(Plain-text document sources)
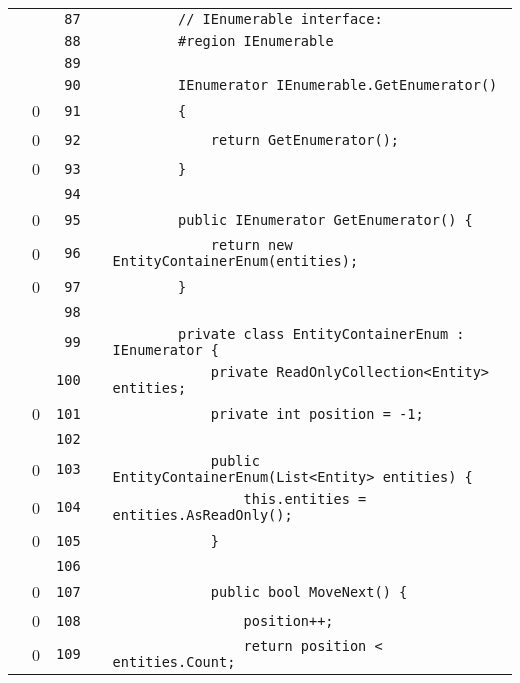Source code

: \documentclass[a4paper,landscape,10pt]{article}
\begin{document}
\begin{longtable}[l]{lrrll}
\cellcolor{gray} &  & \verb~87~ & & \verb~        // IEnumerable interface:~\\
\cellcolor{gray} &  & \verb~88~ & & \verb~        #region IEnumerable~\\
\cellcolor{gray} &  & \verb~89~ & & \verb~~\\
\cellcolor{gray} &  & \verb~90~ & & \verb~        IEnumerator IEnumerable.GetEnumerator()~\\
\cellcolor{red} & 0 & \verb~91~ & & \verb~        {~\\
\cellcolor{red} & 0 & \verb~92~ & & \verb~            return GetEnumerator();~\\
\cellcolor{red} & 0 & \verb~93~ & & \verb~        }~\\
\cellcolor{gray} &  & \verb~94~ & & \verb~~\\
\cellcolor{red} & 0 & \verb~95~ & & \verb~        public IEnumerator GetEnumerator() {~\\
\cellcolor{red} & 0 & \verb~96~ & & \verb~            return new EntityContainerEnum(entities);~\\
\cellcolor{red} & 0 & \verb~97~ & & \verb~        }~\\
\cellcolor{gray} &  & \verb~98~ & & \verb~~\\
\cellcolor{gray} &  & \verb~99~ & & \verb~        private class EntityContainerEnum : IEnumerator {~\\
\cellcolor{gray} &  & \verb~100~ & & \verb~            private ReadOnlyCollection<Entity> entities;~\\
\cellcolor{red} & 0 & \verb~101~ & & \verb~            private int position = -1;~\\
\cellcolor{gray} &  & \verb~102~ & & \verb~~\\
\cellcolor{red} & 0 & \verb~103~ & & \verb~            public EntityContainerEnum(List<Entity> entities) {~\\
\cellcolor{red} & 0 & \verb~104~ & & \verb~                this.entities = entities.AsReadOnly();~\\
\cellcolor{red} & 0 & \verb~105~ & & \verb~            }~\\
\cellcolor{gray} &  & \verb~106~ & & \verb~~\\
\cellcolor{red} & 0 & \verb~107~ & & \verb~            public bool MoveNext() {~\\
\cellcolor{red} & 0 & \verb~108~ & & \verb~                position++;~\\
\cellcolor{red} & 0 & \verb~109~ & & \verb~                return position < entities.Count;~\\

\end{longtable}
\end{document}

▸ **Task goal**:
Starting at the line that contains "this.entities = entities.AsReadOnly();~\\", copy each line through the last one in the records, exactly, and output nothing else.

▸ **Expected output**:
\cellcolor{red} & 0 & \verb~104~ & & \verb~                this.entities = entities.AsReadOnly();~\\
\cellcolor{red} & 0 & \verb~105~ & & \verb~            }~\\
\cellcolor{gray} &  & \verb~106~ & & \verb~~\\
\cellcolor{red} & 0 & \verb~107~ & & \verb~            public bool MoveNext() {~\\
\cellcolor{red} & 0 & \verb~108~ & & \verb~                position++;~\\
\cellcolor{red} & 0 & \verb~109~ & & \verb~                return position < entities.Count;~\\

\end{longtable}
\end{document}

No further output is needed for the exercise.